In a move early last week that attracted very little international attention, Israel’s Prime Minister Naftali Bennett announced that his government plans to invest 1 billion shekels ($310 million) in a plan to double the number of people living in the Golan Heights. Under the plan — which is designed to transform the Golan into the technological capital of renewable energy in Israel — two new neighborhoods will be built in the town of Katzrin and two new settlements will be established.
Israel conquered the Golan Heights in 1967 and annexed the territory in 1981. While most of the international community still considers the region “Syrian territory occupied by Israel,” the Trump administration recognized Israel’s sovereignty over the Golan Heights in 2019 and the Biden administration has expressed no interest in changing that position.
Some 50,000 people currently live in the Golan Heights — with roughly half of them Jewish Israelis and half in Druze Arab villages. Some of the Druze population opposes Israeli control. But the nature of the Druze opposition, its intensity and the size of the affected population are very modest in comparison to the more familiar rancor and emotion of the Palestinian population in the West Bank and Gaza.

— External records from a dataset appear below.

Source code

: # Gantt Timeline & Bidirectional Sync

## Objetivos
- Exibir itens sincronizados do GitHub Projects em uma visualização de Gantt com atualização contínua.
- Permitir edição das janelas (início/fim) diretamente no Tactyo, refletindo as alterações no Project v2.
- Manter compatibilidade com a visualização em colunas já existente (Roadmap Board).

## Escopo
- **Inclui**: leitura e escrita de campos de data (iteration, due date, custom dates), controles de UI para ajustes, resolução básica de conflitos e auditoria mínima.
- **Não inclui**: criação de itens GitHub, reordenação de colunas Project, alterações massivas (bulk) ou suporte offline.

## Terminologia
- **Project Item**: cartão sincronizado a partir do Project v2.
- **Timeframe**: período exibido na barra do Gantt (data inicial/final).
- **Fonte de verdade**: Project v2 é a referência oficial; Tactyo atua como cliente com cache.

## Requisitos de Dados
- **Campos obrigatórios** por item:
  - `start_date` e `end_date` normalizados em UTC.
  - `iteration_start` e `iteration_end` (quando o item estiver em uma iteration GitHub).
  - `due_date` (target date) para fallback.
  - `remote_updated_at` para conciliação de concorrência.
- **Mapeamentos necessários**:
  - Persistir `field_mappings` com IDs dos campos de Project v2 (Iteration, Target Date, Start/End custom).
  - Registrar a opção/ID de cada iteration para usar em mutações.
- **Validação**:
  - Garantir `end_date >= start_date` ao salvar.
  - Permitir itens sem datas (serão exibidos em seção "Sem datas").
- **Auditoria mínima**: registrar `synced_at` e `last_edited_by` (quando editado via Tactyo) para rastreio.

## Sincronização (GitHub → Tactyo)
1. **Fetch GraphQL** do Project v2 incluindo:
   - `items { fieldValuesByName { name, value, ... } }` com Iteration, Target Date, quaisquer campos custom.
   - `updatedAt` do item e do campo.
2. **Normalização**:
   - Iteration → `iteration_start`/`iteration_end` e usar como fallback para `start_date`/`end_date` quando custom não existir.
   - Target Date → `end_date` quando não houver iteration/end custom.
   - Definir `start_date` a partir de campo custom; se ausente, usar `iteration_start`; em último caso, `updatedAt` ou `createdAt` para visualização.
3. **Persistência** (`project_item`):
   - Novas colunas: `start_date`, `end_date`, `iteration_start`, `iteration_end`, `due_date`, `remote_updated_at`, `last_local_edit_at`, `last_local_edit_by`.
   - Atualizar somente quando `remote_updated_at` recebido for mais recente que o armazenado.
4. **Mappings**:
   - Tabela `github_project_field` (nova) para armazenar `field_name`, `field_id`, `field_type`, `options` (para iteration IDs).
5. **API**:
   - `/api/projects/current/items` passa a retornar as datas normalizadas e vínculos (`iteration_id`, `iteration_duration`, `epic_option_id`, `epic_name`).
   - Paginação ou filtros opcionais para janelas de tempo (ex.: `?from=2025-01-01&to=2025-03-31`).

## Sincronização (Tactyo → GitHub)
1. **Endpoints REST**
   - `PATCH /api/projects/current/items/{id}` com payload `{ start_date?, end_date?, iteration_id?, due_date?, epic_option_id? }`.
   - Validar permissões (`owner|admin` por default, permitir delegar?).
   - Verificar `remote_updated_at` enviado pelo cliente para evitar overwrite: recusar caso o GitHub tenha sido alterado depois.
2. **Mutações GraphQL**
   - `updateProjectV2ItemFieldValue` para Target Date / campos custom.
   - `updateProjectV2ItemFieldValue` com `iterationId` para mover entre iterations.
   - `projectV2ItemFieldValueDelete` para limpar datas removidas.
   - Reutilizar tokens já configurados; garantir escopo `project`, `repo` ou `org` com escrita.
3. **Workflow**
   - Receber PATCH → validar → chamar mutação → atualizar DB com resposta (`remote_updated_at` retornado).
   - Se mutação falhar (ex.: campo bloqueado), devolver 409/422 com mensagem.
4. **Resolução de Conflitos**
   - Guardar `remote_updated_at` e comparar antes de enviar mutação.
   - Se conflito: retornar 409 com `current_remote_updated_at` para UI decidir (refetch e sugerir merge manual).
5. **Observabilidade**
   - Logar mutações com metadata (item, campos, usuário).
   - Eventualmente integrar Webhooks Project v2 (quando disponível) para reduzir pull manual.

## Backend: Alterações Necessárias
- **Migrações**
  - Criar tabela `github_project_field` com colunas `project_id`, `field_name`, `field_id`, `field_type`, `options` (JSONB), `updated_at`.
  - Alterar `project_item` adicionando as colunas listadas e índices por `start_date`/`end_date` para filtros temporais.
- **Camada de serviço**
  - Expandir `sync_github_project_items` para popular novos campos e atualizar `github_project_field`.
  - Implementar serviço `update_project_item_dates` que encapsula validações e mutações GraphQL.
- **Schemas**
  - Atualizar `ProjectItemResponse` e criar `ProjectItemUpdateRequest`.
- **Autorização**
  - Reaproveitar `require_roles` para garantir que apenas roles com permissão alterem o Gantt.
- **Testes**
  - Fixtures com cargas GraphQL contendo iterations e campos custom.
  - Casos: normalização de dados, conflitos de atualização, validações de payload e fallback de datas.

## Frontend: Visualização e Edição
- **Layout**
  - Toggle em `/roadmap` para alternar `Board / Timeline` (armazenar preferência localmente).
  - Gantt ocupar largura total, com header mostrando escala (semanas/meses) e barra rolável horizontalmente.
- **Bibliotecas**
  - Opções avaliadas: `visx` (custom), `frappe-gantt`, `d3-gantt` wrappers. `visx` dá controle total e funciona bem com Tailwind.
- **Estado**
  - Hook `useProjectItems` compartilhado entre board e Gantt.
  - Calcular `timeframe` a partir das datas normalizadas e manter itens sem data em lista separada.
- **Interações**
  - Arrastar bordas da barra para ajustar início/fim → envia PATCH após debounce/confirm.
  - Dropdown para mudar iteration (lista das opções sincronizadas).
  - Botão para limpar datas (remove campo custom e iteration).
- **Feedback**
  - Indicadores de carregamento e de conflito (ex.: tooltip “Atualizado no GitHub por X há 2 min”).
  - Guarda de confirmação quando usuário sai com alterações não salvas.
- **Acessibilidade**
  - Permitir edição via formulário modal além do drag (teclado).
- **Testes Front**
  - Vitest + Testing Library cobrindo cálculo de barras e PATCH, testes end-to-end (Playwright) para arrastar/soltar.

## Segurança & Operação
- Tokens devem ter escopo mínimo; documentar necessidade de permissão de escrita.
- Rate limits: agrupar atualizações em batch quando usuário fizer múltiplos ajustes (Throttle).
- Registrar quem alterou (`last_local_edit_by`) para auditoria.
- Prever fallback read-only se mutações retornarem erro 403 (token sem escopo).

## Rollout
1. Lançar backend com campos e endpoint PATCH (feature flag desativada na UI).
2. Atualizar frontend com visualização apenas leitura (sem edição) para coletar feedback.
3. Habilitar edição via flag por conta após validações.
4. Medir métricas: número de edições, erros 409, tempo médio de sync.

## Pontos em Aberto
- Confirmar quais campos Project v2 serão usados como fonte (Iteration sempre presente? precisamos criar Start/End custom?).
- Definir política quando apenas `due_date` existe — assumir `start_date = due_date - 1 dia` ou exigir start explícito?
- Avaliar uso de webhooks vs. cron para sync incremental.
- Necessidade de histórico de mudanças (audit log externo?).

Nonetheless, in the only reported public condemnation of Israel’s Golan Heights announcement — from the Syrian government, which harbors hope of recapturing the territory it lost five-and -a-half decades ago — the Syrians criticized the plan with many of the same words used by Palestinians and others to oppose settlements and Jewish population expansion in contested West Bank territories. Syria’s protest gained virtually no traction. And that’s no surprise.

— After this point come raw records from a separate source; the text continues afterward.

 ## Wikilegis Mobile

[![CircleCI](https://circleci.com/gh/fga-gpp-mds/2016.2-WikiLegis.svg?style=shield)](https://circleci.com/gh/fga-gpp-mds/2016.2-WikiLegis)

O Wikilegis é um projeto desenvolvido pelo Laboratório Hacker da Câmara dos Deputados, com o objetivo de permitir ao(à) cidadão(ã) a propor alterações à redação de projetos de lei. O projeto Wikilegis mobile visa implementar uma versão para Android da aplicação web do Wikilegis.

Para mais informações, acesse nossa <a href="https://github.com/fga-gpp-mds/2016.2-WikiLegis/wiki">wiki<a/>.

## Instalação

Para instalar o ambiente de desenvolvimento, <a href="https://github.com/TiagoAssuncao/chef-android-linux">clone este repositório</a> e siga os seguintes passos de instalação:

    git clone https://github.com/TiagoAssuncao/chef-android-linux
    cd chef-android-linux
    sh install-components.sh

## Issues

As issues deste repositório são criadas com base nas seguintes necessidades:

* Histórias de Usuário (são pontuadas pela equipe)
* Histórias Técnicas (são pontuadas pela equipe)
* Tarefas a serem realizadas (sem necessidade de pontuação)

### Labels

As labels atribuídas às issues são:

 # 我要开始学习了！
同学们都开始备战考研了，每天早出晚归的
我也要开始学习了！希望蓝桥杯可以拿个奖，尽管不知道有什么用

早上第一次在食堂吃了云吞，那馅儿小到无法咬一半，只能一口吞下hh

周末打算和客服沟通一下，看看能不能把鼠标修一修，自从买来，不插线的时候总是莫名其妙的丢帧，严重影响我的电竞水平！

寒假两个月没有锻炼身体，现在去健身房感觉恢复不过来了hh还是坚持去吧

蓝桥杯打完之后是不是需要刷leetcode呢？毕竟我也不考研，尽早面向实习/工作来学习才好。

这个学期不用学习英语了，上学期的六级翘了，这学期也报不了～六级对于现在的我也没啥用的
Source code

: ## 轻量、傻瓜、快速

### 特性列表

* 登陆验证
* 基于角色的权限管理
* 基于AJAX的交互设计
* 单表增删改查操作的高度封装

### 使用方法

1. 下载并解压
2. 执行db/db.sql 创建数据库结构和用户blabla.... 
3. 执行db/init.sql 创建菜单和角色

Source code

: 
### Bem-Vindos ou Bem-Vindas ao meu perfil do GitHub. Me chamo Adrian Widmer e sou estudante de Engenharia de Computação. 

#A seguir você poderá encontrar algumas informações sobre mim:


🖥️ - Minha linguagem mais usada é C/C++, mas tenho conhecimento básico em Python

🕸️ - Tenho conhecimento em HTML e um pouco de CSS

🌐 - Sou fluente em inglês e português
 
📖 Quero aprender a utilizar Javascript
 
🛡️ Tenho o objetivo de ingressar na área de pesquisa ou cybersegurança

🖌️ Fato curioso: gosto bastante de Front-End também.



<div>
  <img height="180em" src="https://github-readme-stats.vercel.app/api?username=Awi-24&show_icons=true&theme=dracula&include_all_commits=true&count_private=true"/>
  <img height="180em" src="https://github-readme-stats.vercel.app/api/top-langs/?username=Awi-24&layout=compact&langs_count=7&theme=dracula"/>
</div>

Prior to the 1967 war, the Golan Heights was viewed as a significant strategic vantage point from which Syria threatened the security of the state of Israel. Upon its capture, Israel was able to secure its northern boundary and protect its citizenry. More recently, however, the area is seen as a strategic buffer between Israel and the civil war-torn world of Dictator Bashar al-Assad’s Syria, which has been engaged in painful-to-watch self-destruction for most of the past decade.
Assad has become an international pariah. There is little hope or expectation that Israel will engage or negotiate with the Syrians. But until now, Israel has not invested in the Golan Heights region to the same extent it has elsewhere in the country. That is going to change.

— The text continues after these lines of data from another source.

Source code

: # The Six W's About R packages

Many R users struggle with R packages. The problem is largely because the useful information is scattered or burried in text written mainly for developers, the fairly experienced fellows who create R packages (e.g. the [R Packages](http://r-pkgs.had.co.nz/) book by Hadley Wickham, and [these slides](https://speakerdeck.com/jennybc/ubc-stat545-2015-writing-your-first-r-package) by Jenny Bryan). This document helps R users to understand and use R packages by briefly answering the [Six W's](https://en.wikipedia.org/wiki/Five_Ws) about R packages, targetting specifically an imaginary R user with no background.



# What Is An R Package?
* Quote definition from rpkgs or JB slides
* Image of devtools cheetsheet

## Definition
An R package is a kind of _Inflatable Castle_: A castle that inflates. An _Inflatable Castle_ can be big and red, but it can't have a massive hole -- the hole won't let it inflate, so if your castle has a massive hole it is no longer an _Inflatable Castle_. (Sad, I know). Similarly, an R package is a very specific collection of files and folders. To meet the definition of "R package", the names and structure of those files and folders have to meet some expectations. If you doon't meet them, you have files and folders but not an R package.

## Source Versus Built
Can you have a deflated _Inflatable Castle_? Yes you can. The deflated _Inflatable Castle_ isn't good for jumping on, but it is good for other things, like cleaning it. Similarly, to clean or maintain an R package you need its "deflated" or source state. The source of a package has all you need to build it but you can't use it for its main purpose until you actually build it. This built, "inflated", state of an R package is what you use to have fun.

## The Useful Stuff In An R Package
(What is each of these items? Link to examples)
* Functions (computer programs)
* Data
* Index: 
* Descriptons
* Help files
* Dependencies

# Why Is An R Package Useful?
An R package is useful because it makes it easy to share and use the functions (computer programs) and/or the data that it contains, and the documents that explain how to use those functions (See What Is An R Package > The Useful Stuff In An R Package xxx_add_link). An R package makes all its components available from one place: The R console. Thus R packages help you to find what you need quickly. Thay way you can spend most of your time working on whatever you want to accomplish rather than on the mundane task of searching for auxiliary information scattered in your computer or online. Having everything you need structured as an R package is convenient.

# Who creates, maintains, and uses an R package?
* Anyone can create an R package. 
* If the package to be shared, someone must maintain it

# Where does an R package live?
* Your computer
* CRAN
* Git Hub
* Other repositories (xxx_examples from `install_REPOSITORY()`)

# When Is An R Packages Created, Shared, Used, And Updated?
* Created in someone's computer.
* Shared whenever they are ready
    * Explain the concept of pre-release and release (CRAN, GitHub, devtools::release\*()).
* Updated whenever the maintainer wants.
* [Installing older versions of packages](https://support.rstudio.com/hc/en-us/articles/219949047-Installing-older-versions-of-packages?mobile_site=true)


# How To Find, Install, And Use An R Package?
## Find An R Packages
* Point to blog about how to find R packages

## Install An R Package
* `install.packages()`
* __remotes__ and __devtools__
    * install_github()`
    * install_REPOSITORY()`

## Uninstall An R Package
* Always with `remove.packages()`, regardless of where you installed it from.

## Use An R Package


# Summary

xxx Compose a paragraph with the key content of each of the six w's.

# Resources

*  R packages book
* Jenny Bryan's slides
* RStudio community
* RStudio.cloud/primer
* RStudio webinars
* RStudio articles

The announced development plan is consistent with a promise made by Bennett last October to develop the region, and the approach fits nicely in the range of noncontroversial undertakings that the fragile, yet surprisingly durable, governing coalition led by Bennett and Alternate Prime Minister Yair Lapid is comfortable doing.
The Golan Heights has been a valued part of Israel for 55 years. We are pleased to see the development of plans to enhance housing, business and technological activity in the area and to make the Golan Heights more than just one of the country’s most attractive places to visit.